REQUIRED WORK
Starting at the top of the records below and ending with the line that contains "## 🚀 Install and run", print each line exactly as written, skipping the pictures.

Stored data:
━━━
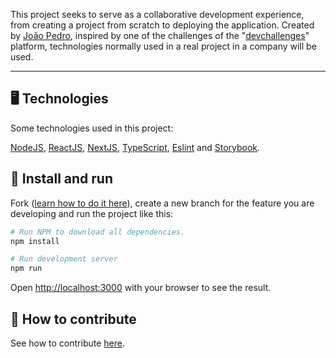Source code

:

This project seeks to serve as a collaborative development experience, from creating a project from scratch to deploying the application. Created by [João Pedro](https://github.com/joao-pedrozo), inspired by one of the challenges of the "[devchallenges](https://devchallenges.io/)" platform, technologies normally used in a real project in a company will be used.

<hr />

## 🖥️ Technologies

Some technologies used in this project:

[NodeJS](https://nodejs.org/), [ReactJS](https://react.dev/), [NextJS](https://nextjs.org/), [TypeScript](https://www.typescriptlang.org/), [Eslint](https://eslint.org/) and [Storybook](https://storybook.js.org/).



## 🚀 Install and run 

Fork ([learn how to do it here](https://github.com/joao-pedrozo/shoppingify-client/wiki/How-to-contribute%3F)), create a new branch for the feature you are developing and run the project like this:


```bash
# Run NPM to download all dependencies.
npm install

# Run development server
npm run
```

Open [http://localhost:3000](http://localhost:3000) with your browser to see the result.


## 📣 How to contribute

See how to contribute [here](https://github.com/joao-pedrozo/shoppingify-client/wiki/How-to-contribute%3F).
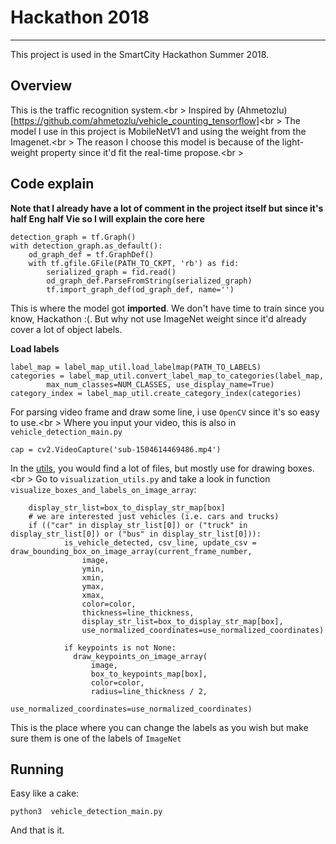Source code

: # Hackathon 2018
****
This project is used in the SmartCity Hackathon Summer 2018.
## Overview
This is the traffic recognition system.<br \>
Inspired by (Ahmetozlu)[https://github.com/ahmetozlu/vehicle_counting_tensorflow]<br \>
The model I use in this project is MobileNetV1 and using the weight from the Imagenet.<br \>
The reason I choose this model is because of the light-weight property since it'd fit the real-time propose.<br \>
## Code explain
**Note that I already have a lot of comment in the project itself but since it's half Eng half Vie so I will explain the core here**
```
detection_graph = tf.Graph()
with detection_graph.as_default():
    od_graph_def = tf.GraphDef()
    with tf.gfile.GFile(PATH_TO_CKPT, 'rb') as fid:
        serialized_graph = fid.read()
        od_graph_def.ParseFromString(serialized_graph)
        tf.import_graph_def(od_graph_def, name='')

```
This is where the model got **imported**. We don't have time to train since you know, Hackathon :(. 
But why not use ImageNet weight since it'd already cover a lot of object labels.

__Load labels__
```
label_map = label_map_util.load_labelmap(PATH_TO_LABELS)
categories = label_map_util.convert_label_map_to_categories(label_map,
        max_num_classes=NUM_CLASSES, use_display_name=True)
category_index = label_map_util.create_category_index(categories)
```
For parsing video frame and draw some line, i use `OpenCV` since it's so easy to use.<br \>
Where you input your video, this is also in `vehicle_detection_main.py`
```
cap = cv2.VideoCapture('sub-1504614469486.mp4')
```
In the [utils](vehicle_counting_tensorflow-master/utils), you would find a lot of files, but mostly use for drawing boxes.<br \>
Go to `visualization_utils.py` and take a look in function `visualize_boxes_and_labels_on_image_array`:
```  
    display_str_list=box_to_display_str_map[box]
    # we are interested just vehicles (i.e. cars and trucks)
    if (("car" in display_str_list[0]) or ("truck" in display_str_list[0]) or ("bus" in display_str_list[0])):
            is_vehicle_detected, csv_line, update_csv = draw_bounding_box_on_image_array(current_frame_number,
                image,
                ymin,
                xmin,
                ymax,
                xmax,
                color=color,
                thickness=line_thickness,
                display_str_list=box_to_display_str_map[box],
                use_normalized_coordinates=use_normalized_coordinates) 
      
            if keypoints is not None:
              draw_keypoints_on_image_array(
                  image,
                  box_to_keypoints_map[box],
                  color=color,
                  radius=line_thickness / 2,
                  use_normalized_coordinates=use_normalized_coordinates)
```
This is the place where you can change the labels as you wish but make sure them is one of the labels of `ImageNet`
## Running
Easy like a cake:
```
python3  vehicle_detection_main.py
```
And that is it.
━━━
ANSWER FOR THE TASK
Source code

:

This project seeks to serve as a collaborative development experience, from creating a project from scratch to deploying the application. Created by [João Pedro](https://github.com/joao-pedrozo), inspired by one of the challenges of the "[devchallenges](https://devchallenges.io/)" platform, technologies normally used in a real project in a company will be used.

<hr />

## 🖥️ Technologies

Some technologies used in this project:

[NodeJS](https://nodejs.org/), [ReactJS](https://react.dev/), [NextJS](https://nextjs.org/), [TypeScript](https://www.typescriptlang.org/), [Eslint](https://eslint.org/) and [Storybook](https://storybook.js.org/).



## 🚀 Install and run 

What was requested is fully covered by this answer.